OpenAI

o4-mini pricing

Smaller reasoning model. ~2x cheaper than o3 with similar chain-of-thought depth for most tasks.

Input

$1.10/ 1M tok

Output

$4.40/ 1M tok

Context window
200K
Max output
100K
Cached input
$0.275 / 1M
Verified
2026-04-06

o4-mini sits alongside o3 as the cost-optimised reasoning tier: $1.10 per 1M input and $4.40 per 1M output, 200K context window, 100K max output. Capability-wise it's a genuine step down from o3 - the model reasons on a shorter leash - but for a lot of structured extraction and multi-step code workloads the difference doesn't show up in end-to-end quality measurements.
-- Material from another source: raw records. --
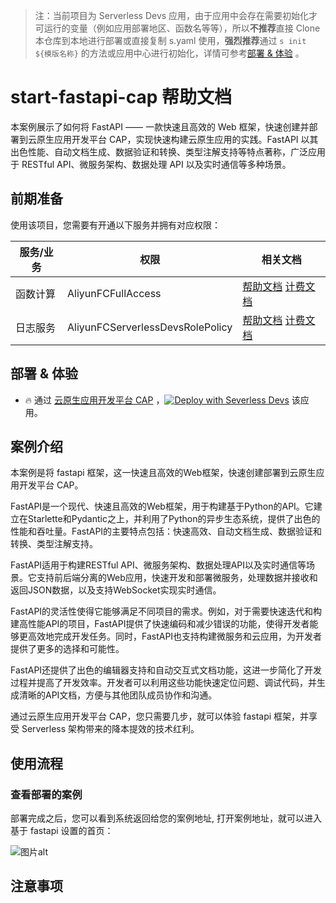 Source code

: 
> 注：当前项目为 Serverless Devs 应用，由于应用中会存在需要初始化才可运行的变量（例如应用部署地区、函数名等等），所以**不推荐**直接 Clone 本仓库到本地进行部署或直接复制 s.yaml 使用，**强烈推荐**通过 `s init ${模版名称}` 的方法或应用中心进行初始化，详情可参考[部署 & 体验](#部署--体验) 。

# start-fastapi-cap 帮助文档

<description>

本案例展示了如何将 FastAPI —— 一款快速且高效的 Web 框架，快速创建并部署到云原生应用开发平台 CAP，实现快速构建云原生应用的实践。FastAPI 以其出色性能、自动文档生成、数据验证和转换、类型注解支持等特点著称，广泛应用于 RESTful API、微服务架构、数据处理 API 以及实时通信等多种场景。

</description>


## 前期准备

使用该项目，您需要有开通以下服务并拥有对应权限：

<service>



| 服务/业务 |  权限  | 相关文档 |
| --- |  --- | --- |
| 函数计算 |  AliyunFCFullAccess | [帮助文档](https://help.aliyun.com/product/2508973.html) [计费文档](https://help.aliyun.com/document_detail/2512928.html) |
| 日志服务 |  AliyunFCServerlessDevsRolePolicy | [帮助文档](https://help.aliyun.com/zh/sls) [计费文档](https://help.aliyun.com/zh/sls/product-overview/billing) |

</service>

<remark>



</remark>

<disclaimers>



</disclaimers>

## 部署 & 体验

<appcenter>
   
- :fire: 通过 [云原生应用开发平台 CAP](https://devs.console.aliyun.com/applications/create?template=start-fastapi-cap) ，[![Deploy with Severless Devs](https://img.alicdn.com/imgextra/i1/O1CN01w5RFbX1v45s8TIXPz_!!6000000006118-55-tps-95-28.svg)](https://devs.console.aliyun.com/applications/create?template=start-fastapi-cap) 该应用。
   
</appcenter>
<deploy>
    
   
</deploy>

## 案例介绍

<appdetail id="flushContent">

本案例是将 fastapi 框架，这一快速且高效的Web框架，快速创建部署到云原生应用开发平台 CAP。

FastAPI是一个现代、快速且高效的Web框架，用于构建基于Python的API。它建立在Starlette和Pydantic之上，并利用了Python的异步生态系统，提供了出色的性能和吞吐量。FastAPI的主要特点包括：快速高效、自动文档生成、数据验证和转换、类型注解支持。

FastAPI适用于构建RESTful API、微服务架构、数据处理API以及实时通信等场景。它支持前后端分离的Web应用，快速开发和部署微服务，处理数据并接收和返回JSON数据，以及支持WebSocket实现实时通信。

FastAPI的灵活性使得它能够满足不同项目的需求。例如，对于需要快速迭代和构建高性能API的项目，FastAPI提供了快速编码和减少错误的功能，使得开发者能够更高效地完成开发任务。同时，FastAPI也支持构建微服务和云应用，为开发者提供了更多的选择和可能性。

FastAPI还提供了出色的编辑器支持和自动交互式文档功能，这进一步简化了开发过程并提高了开发效率。开发者可以利用这些功能快速定位问题、调试代码，并生成清晰的API文档，方便与其他团队成员协作和沟通。

通过云原生应用开发平台 CAP，您只需要几步，就可以体验 fastapi 框架，并享受 Serverless 架构带来的降本提效的技术红利。

</appdetail>

## 使用流程

<usedetail id="flushContent">

### 查看部署的案例

部署完成之后，您可以看到系统返回给您的案例地址, 打开案例地址，就可以进入基于 fastapi 设置的首页：

![图片alt](https://img.alicdn.com/imgextra/i4/O1CN01031BOh1zMCEKpIqYj_!!6000000006699-0-tps-1494-438.jpg)

</usedetail>

## 注意事项

<matters id="flushContent">
</matters>
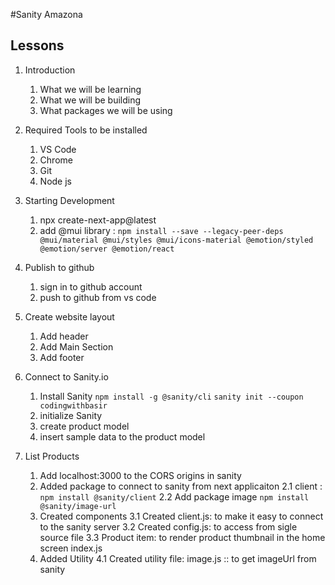 #Sanity Amazona

## Lessons

1. Introduction
   1. What we will be learning
   1. What we will be building
   1. What packages we will be using
2. Required Tools to be installed

   1. VS Code
   1. Chrome
   1. Git
   1. Node js

3. Starting Development

   1. npx create-next-app@latest
   2. add @mui library : `npm install --save --legacy-peer-deps @mui/material @mui/styles @mui/icons-material @emotion/styled @emotion/server @emotion/react`

4. Publish to github

   1. sign in to github account
   2. push to github from vs code

5. Create website layout

   1. Add header
   2. Add Main Section
   3. Add footer

6. Connect to Sanity.io

   1. Install Sanity
      `npm install -g @sanity/cli`
      `sanity init --coupon codingwithbasir`
   2. initialize Sanity
   3. create product model
   4. insert sample data to the product model

7. List Products
   1. Add localhost:3000 to the CORS origins in sanity
   2. Added package to connect to sanity from next applicaiton
      2.1 client : `npm install @sanity/client`
      2.2 Add package image `npm install @sanity/image-url`
   3. Created components
      3.1 Created client.js: to make it easy to connect to the sanity server
      3.2 Created config.js: to access from sigle source file
      3.3 Product item: to render product thumbnail in the home screen index.js
   4. Added Utility
      4.1 Created utility file: image.js :: to get imageUrl from sanity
Like o3, o4-mini bills reasoning tokens as part of output, so the visible answer length understates the actual cost. A response that looks like 200 tokens to you might cost as much as a 1,500-token reply from a non-reasoning model of comparable price. Calcis' output-length predictor accounts for the reasoning-token overhead so the dollar forecast doesn't under-count.

Input tokens are counted with o200k_base (tiktoken), the same tokenizer OpenAI uses for billing, so the input figure you see matches the one on your invoice exactly.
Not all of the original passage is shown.